September 25, 2023

It’s looking like the exploitation of critical Exchange flaws that Microsoft revealed at the start of the month could be much worse than folks first suspected.

Six advanced criminal hacking groups, thought to have some level of state sponsorship, used the zero days to attack government and industry sites before the flaws were patched. At the time, Microsoft claimed that only one Chinese-based hacking group, dubbed Hafnium, had illicitly exploited the dodgy code.

It appears five other groups – Tick, followed by LuckyMouse, Calypso, Websiic, and the Winnti Group – got in on the game before patches were released, although the latter (used it just hours before the Microsoft announcement. And the timeline for this opens up some interesting possibilities, particularly in light of reports that the flaws were leaked from a February 23 alert sent by Microsoft to key security partners worldwide.

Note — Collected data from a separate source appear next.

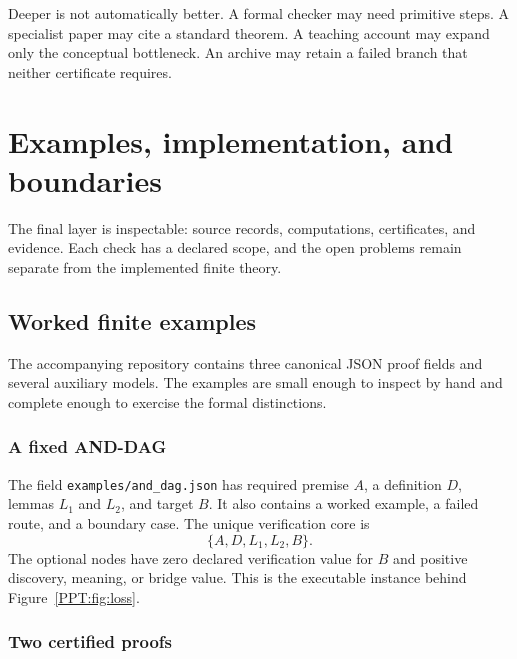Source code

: Deeper is not automatically better. A formal checker may need primitive steps. A specialist paper may cite a standard theorem. A teaching account may expand only the conceptual bottleneck. An archive may retain a failed branch that neither certificate requires.



\chapter{Examples, implementation, and boundaries}\label{PPT:book:chapter-54}
The final layer is inspectable: source records, computations, certificates, and evidence. Each check has a declared scope, and the open problems remain separate from the implemented finite theory.

 


\section{Worked finite examples}
\label{PPT:sec:old20}

The accompanying repository contains three canonical JSON proof fields and several auxiliary models. The examples are small enough to inspect by hand and complete enough to exercise the formal distinctions.

\subsection{A fixed AND-DAG}

The field \texttt{examples/and\_dag.json} has required premise $A$, a definition $D$, lemmas $L_1$ and $L_2$, and target $B$. It also contains a worked example, a failed route, and a boundary case. The unique verification core is
\[
\{A,D,L_1,L_2,B\}.
\]
The optional nodes have zero declared verification value for $B$ and positive discovery, meaning, or bridge value. This is the executable instance behind Figure~\ref{PPT:fig:loss}.

\subsection{Two certified proofs}

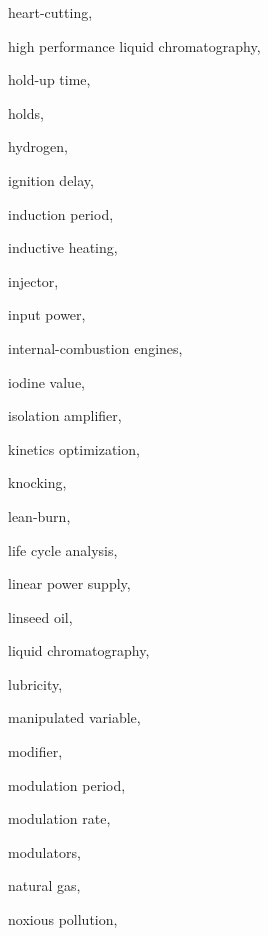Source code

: \begin{theindex}
  \item \lowercase {heart-cutting}, 
  \item \lowercase {high performance liquid chromatography}, 
  \item \lowercase {hold-up time}, 
  \item \lowercase {holds}, 
  \item \lowercase {hydrogen}, 
  \item \lowercase {ignition delay}, 
  \item \lowercase {induction period}, 
  \item \lowercase {inductive heating}, 
  \item \lowercase {injector}, 
  \item \lowercase {input power}, 
  \item \lowercase {internal\hyp  {}combustion engines}, 
  \item \lowercase {iodine value}, 
  \item \lowercase {isolation amplifier}, 
  \item \lowercase {kinetics optimization}, 
  \item \lowercase {knocking}, 
  \item \lowercase {lean-burn}, 
  \item \lowercase {life cycle analysis}, 
  \item \lowercase {linear power supply}, 
  \item \lowercase {linseed oil}, 
  \item \lowercase {liquid chromatography}, 
  \item \lowercase {lubricity}, 
  \item \lowercase {manipulated variable}, 
  \item \lowercase {modifier}, 
  \item \lowercase {modulation period}, 
  \item \lowercase {modulation rate}, 
  \item \lowercase {modulators}, 
  \item \lowercase {natural gas}, 
  \item \lowercase {noxious pollution}, 

\end{theindex}
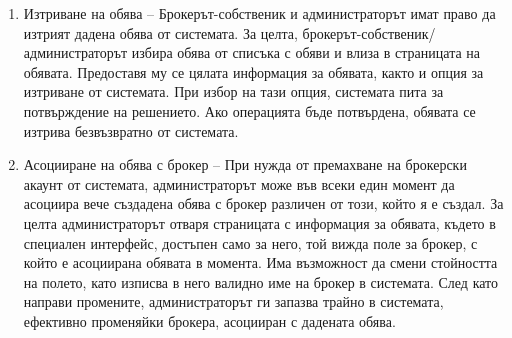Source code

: \documentclass[a4paper]{article}
\begin{document}
\begin{enumerate}
{        направените промени, данните за обявата се запазват в системата.
}
\item {Изтриване на обява --
        Брокерът-собственик и администраторът имат право да изтрият дадена обява от
        системата. За целта, брокерът-собственик/администраторът избира обява от
        списъка с обяви и влиза в страницата на обявата. Предоставя му се цялата информация за обявата, както и опция за изтриване от системата. При избор на 
        тази опция, системата пита за потвърждение на решението. Ако операцията бъде
        потвърдена, обявата се изтрива безвъзвратно от системата. 
}
\item {Асоцииране на обява с брокер -- 
        При нужда от премахване на брокерски акаунт от системата,
        администраторът може във всеки един момент да асоциира вече създадена обява
        с брокер различен от този, който я е създал. За целта администраторът отваря
        страницата с информация за обявата, където в специален интерфейс, достъпен само
        за него, той вижда поле за брокер, с който е асоциирана обявата в момента.
        Има възможност да смени стойността на полето, като изписва в него валидно
        име на брокер в системата. След като направи промените, администраторът ги запазва
        трайно в системата, ефективно променяйки брокера, асоцииран с дадената обява.
}

\end{enumerate}
\end{document}
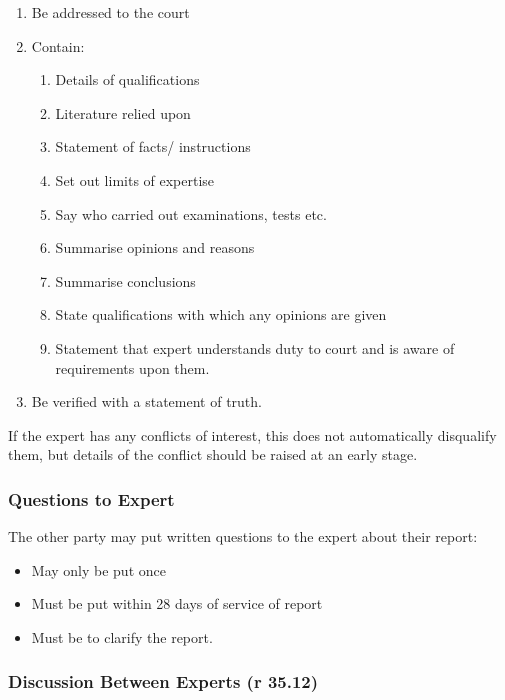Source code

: \documentclass[
]{article}
\providecommand{\tightlist}{%
  \setlength{\itemsep}{0pt}\setlength{\parskip}{0pt}}
\begin{document}
\begin{enumerate}
\def\labelenumi{\arabic{enumi}.}
\tightlist
\item
  Be addressed to the court
\item
  Contain:

  \begin{enumerate}
  \def\labelenumii{\arabic{enumii}.}
  \tightlist
  \item
    Details of qualifications
  \item
    Literature relied upon
  \item
    Statement of facts/ instructions
  \item
    Set out limits of expertise
  \item
    Say who carried out examinations, tests etc.
  \item
    Summarise opinions and reasons
  \item
    Summarise conclusions
  \item
    State qualifications with which any opinions are given
  \item
    Statement that expert understands duty to court and is aware of
    requirements upon them.
  \end{enumerate}
\item
  Be verified with a statement of truth.
\end{enumerate}

If the expert has any conflicts of interest, this does not automatically
disqualify them, but details of the conflict should be raised at an
early stage.

\hypertarget{questions-to-expert}{%
\subsubsection{Questions to Expert}\label{questions-to-expert}}

The other party may put written questions to the expert about their
report:

\begin{itemize}
\tightlist
\item
  May only be put once
\item
  Must be put within 28 days of service of report
\item
  Must be to clarify the report.
\end{itemize}

\hypertarget{discussion-between-experts-r-35.12}{%
\subsubsection{Discussion Between Experts (r
35.12)}\label{discussion-between-experts-r-35.12}}
\end{document}
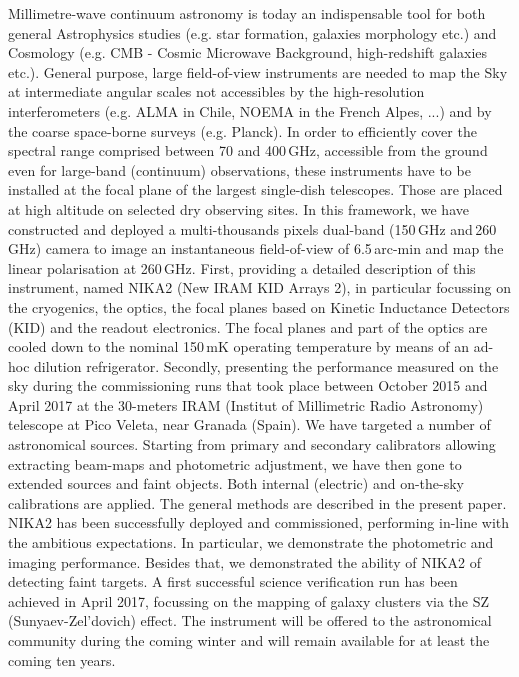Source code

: \documentclass[]{aa} %
\begin{document}
  \abstract
   {Millimetre-wave continuum astronomy is today an indispensable tool for both general Astrophysics studies (e.g. star formation, galaxies morphology etc.) and Cosmology (e.g. CMB - Cosmic Microwave Background, high-redshift galaxies etc.). General purpose, large field-of-view instruments are needed to map the Sky at intermediate angular scales not accessibles by the high-resolution interferometers (e.g. ALMA in Chile, NOEMA in the French Alpes, ...) and by the coarse space-borne surveys (e.g. Planck). In order to efficiently cover the spectral range comprised between 70 and 400\,GHz, accessible from the ground even for large-band (continuum) observations, these instruments have to be installed at the focal plane of the largest single-dish telescopes. Those are placed at high altitude on selected dry observing sites. In this framework, we have constructed and deployed a multi-thousands pixels dual-band (150\,GHz and\,260 GHz) camera to image an instantaneous field-of-view of 6.5\,arc-min and map the linear polarisation at 260\,GHz.}
   {First, providing a detailed description of this instrument, named NIKA2 (New IRAM KID Arrays 2), in particular focussing on the cryogenics, the optics, the focal planes based on Kinetic Inductance Detectors (KID) and the readout electronics. The focal planes and part of the optics are cooled down to the nominal 150\,mK operating temperature by means of an ad-hoc dilution refrigerator. 
Secondly, presenting the performance measured on the sky during the commissioning runs that took place between October 2015 and April 2017 at the 30-meters IRAM (Institut of Millimetric Radio Astronomy) telescope at Pico Veleta, near Granada (Spain).}
   {We have targeted a number of astronomical sources. Starting from primary and secondary calibrators allowing extracting beam-maps and photometric adjustment, we have then gone to extended sources and faint objects. Both internal (electric) and on-the-sky calibrations are applied. The general methods are described in the present paper.}
   {NIKA2 has been successfully deployed and commissioned, performing in-line with the ambitious expectations. In particular, we demonstrate the photometric and imaging performance. Besides that, we demonstrated the ability of NIKA2 of detecting faint targets. A first successful science verification run has been achieved in April 2017, focussing on the mapping of galaxy clusters via the SZ (Sunyaev-Zel\textquoteright dovich) effect. The instrument will be offered to the astronomical community during the coming winter and will remain available for at least the coming ten years.}
  {}
\end{document}

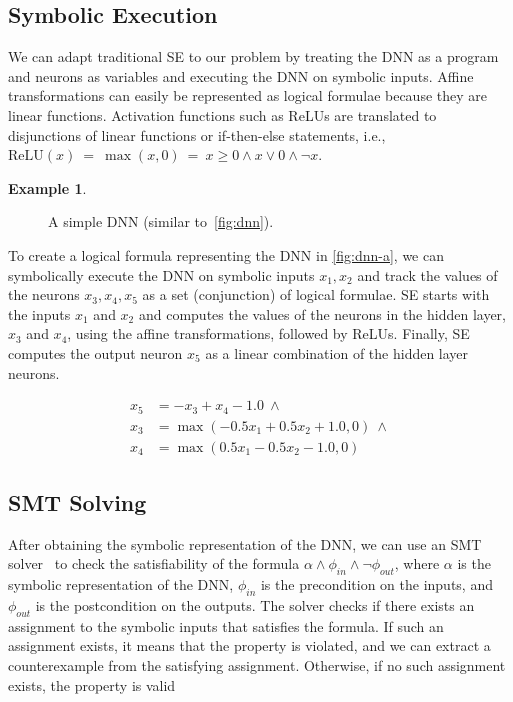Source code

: \documentclass[oneside,11pt,dvipsnames]{book}
\numberwithin{equation}{section}
\theoremstyle{definition}
\newtheorem{example}{Example}[section]
\theoremstyle{remark}
\newcommand{\relu}[1]{\mathrm{ReLU}\left(#1\right)}
\begin{document}
\subsection{Symbolic Execution}\label{sec:se}
We can adapt traditional SE to our problem by treating the DNN as a program and neurons as variables and executing the DNN on symbolic inputs. Affine transformations can easily be represented as logical formulae because they are linear functions. Activation functions such as ReLUs are translated to disjunctions of linear functions or if-then-else statements, i.e., $\relu{x} ~=~ \max(x,0) ~=~ x \ge 0 \land x \lor 0 \land \neg x$.


\begin{example}\label{ex:se-dnn}
\begin{figure}
\centering
\mydnn
\caption{\label{fig:dnn-a}A simple DNN (similar to~\autoref{fig:dnn}).}
\end{figure}    

To create a logical formula representing the DNN in \autoref{fig:dnn-a}, we can symbolically execute the DNN on symbolic inputs $x_1,x_2$ and track the values of the neurons $x_3, x_4, x_5$ as a set (conjunction) of logical formulae.  SE starts with the inputs $x_1$ and $x_2$ and computes the values of the neurons in the hidden layer, $x_3$ and $x_4$, using the affine transformations, followed by ReLUs. Finally, SE computes the output neuron $x_5$ as a linear combination of the hidden layer neurons.

\begin{equation}\label{eq:se-dnn}
    \begin{split}
x_5 &= -x_3 + x_4 - 1.0 ~\land \\
x_3 &= \max(-0.5x_1 + 0.5x_2 + 1.0, 0) ~\land \\
x_4 &= \max(0.5x_1 - 0.5x_2 - 1.0, 0)
    \end{split}
\end{equation}

\end{example}

\subsection{SMT Solving}\label{sec:smt}
After obtaining the symbolic representation of the DNN, we can use an SMT solver~\cite{barrett2010smt} to check the satisfiability of the formula $\alpha \land \phi_{in} \land \neg \phi_{out} $, where $\alpha$ is the symbolic representation of the DNN, $\phi_{in}$ is the precondition on the inputs, and $\phi_{out}$ is the postcondition on the outputs. The solver checks if there exists an assignment to the symbolic inputs that satisfies the formula. If such an assignment exists, it means that the property is violated, and we can extract a counterexample from the satisfying assignment. Otherwise, if no such assignment exists, the property is valid
\end{document}
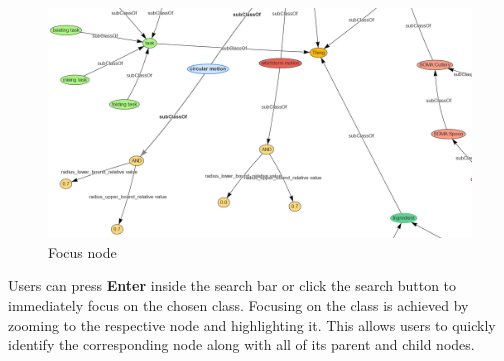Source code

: \begin{figure}[H]
    \includegraphics[scale=0.25]{Graphics/OwlVisualizer/searchClass2.png}
    \centering
    \caption{Focus node}
\end{figure}

Users can press \textbf{Enter} inside the search bar or click the search button to immediately focus on the chosen class. 
Focusing on the class is achieved by zooming to the respective node and highlighting it. 
This allows users to quickly identify the corresponding node along with all of its parent and child nodes.

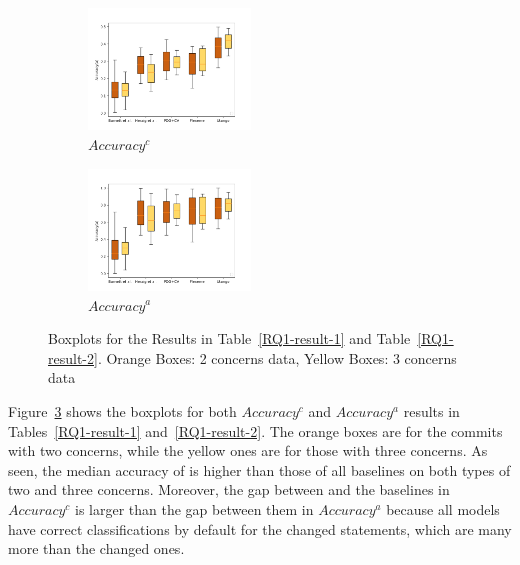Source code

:\begin{figure}
	\centering
	\begin{subfigure}{0.235\textwidth}
		\centering
		\includegraphics[width=1.7in]{figures/RQ_1_1.png}
                \vspace{-16pt}
		\caption{$Accuracy^c$}
		\label{RQ1-result-3-1}
	\end{subfigure}
	\begin{subfigure}{0.235\textwidth}
		\centering
		\includegraphics[width=1.7in]{figures/RQ_1_2.png}
                \vspace{-16pt}
		\caption{$Accuracy^a$}
		\label{RQ1-result-3-2}
	\end{subfigure}
        \vspace{-12pt}
	\caption{Boxplots for the Results in Table~\ref{RQ1-result-1} and Table~\ref{RQ1-result-2}. Orange Boxes: 2 concerns data, Yellow Boxes: 3 concerns data}
	\label{RQ1-result-3}
\end{figure}

Figure~\ref{RQ1-result-3} shows the boxplots for both $Accuracy^c$ and
$Accuracy^a$ results in Tables~\ref{RQ1-result-1}
and~\ref{RQ1-result-2}. The orange boxes are for the commits with two
concerns, while the yellow ones are for those with three concerns. As
seen, the median accuracy of {\tool} is higher than those of all
baselines on both types of two and three concerns. Moreover, the gap
between {\tool} and the baselines in $Accuracy^{c}$ is larger than the
gap between them in $Accuracy^{a}$ because all models have correct
classifications by default for the changed statements, which are many
more than the changed ones.


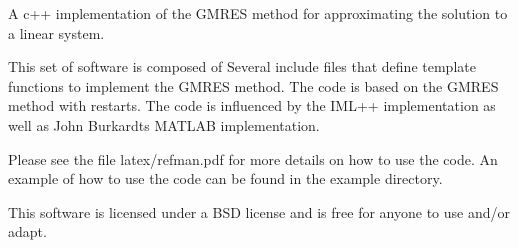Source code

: A c++ implementation of the GMRES method for approximating the solution to a linear system.

This set of software is composed of Several include files that define template functions to implement the GMRES method. The code is based on the GMRES method with restarts. The code is influenced by the IML++ implementation as well as John Burkardt\textquotesingle{}s MATLAB implementation.

Please see the file latex/refman.\+pdf for more details on how to use the code. An example of how to use the code can be found in the example directory.

This software is licensed under a BSD license and is free for anyone to use and/or adapt. 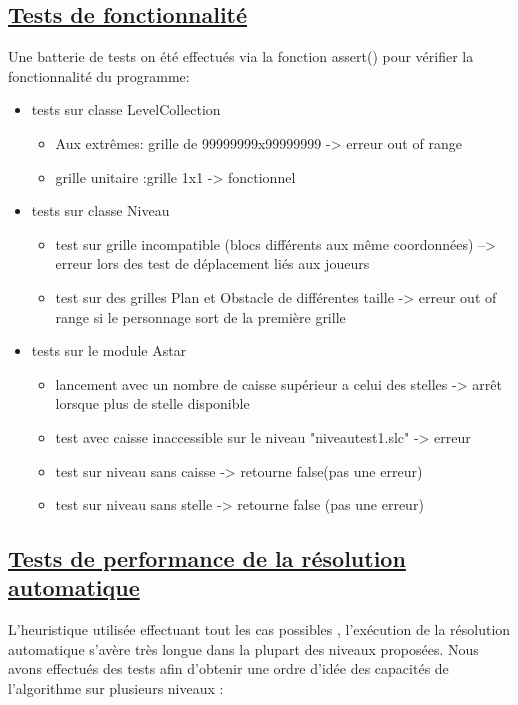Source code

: \documentclass{article}
\begin{document}
\begin{center}
\section{\underline{Tests de fonctionnalité}}
\end{center}
	\vspace{2cm}
	Une batterie de tests on été effectués via la fonction assert() pour vérifier la fonctionnalité du programme:
\vspace{1cm}
	\begin{itemize}

	\item tests sur classe LevelCollection
		\begin{itemize}
		\item Aux extrêmes: grille de 99999999x99999999 -> erreur out of range
		\item grille unitaire :grille 1x1 -> fonctionnel
		\end{itemize}
		\vspace{0.5cm}
	\item tests sur classe Niveau
		\begin{itemize}
		\item test sur grille incompatible (blocs différents aux même coordonnées) --> erreur lors des test de déplacement liés aux joueurs
		\item test sur des grilles Plan et Obstacle de différentes taille -> erreur out of range si le personnage sort de la première grille
		\end{itemize}
		\vspace{0.5cm}
	\item tests sur le module Astar
		\begin{itemize}
		\item lancement avec un nombre de caisse supérieur a celui des stelles  -> arrêt lorsque plus de stelle disponible
		\item test avec caisse inaccessible sur le niveau "niveautest1.slc" -> erreur
		\item test sur niveau sans caisse -> retourne false(pas une erreur)
		\item test sur niveau sans stelle -> retourne false (pas une erreur) 
		\end{itemize}
	\end{itemize}
\newpage
	
	\begin{center}

	\section{\underline{Tests de performance de la résolution automatique}}
	\vspace{1 cm}
	L'heuristique utilisée effectuant tout les cas possibles , l'exécution de la résolution automatique s'avère très longue dans la plupart des niveaux proposées. Nous avons effectués des tests afin d'obtenir une ordre d'idée des capacités de l'algorithme sur plusieurs niveaux :
	\end{center}
	\vspace{2 cm}
	
\end{document}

DEVCORE hacker found first Exchange bug on December 10, and had weaponized it to an admin-level RCE by New Year’s Eve. After the January 5 notification to Microsoft he and the Redmond team finalised the draft report by February 18. It was sent on the 23rd, and five days later the second wave of attacks kicked off.

Either a state-sponsored team found and exploited the flaws – probably for a while before someone else found them – and then shared them out to similar groups. As a second possibility, DEVCORE or Microsoft’s security team was penetrated, or finally, there’s a possibility that one or more of Redmond’s security partners is feeding information to the enemy.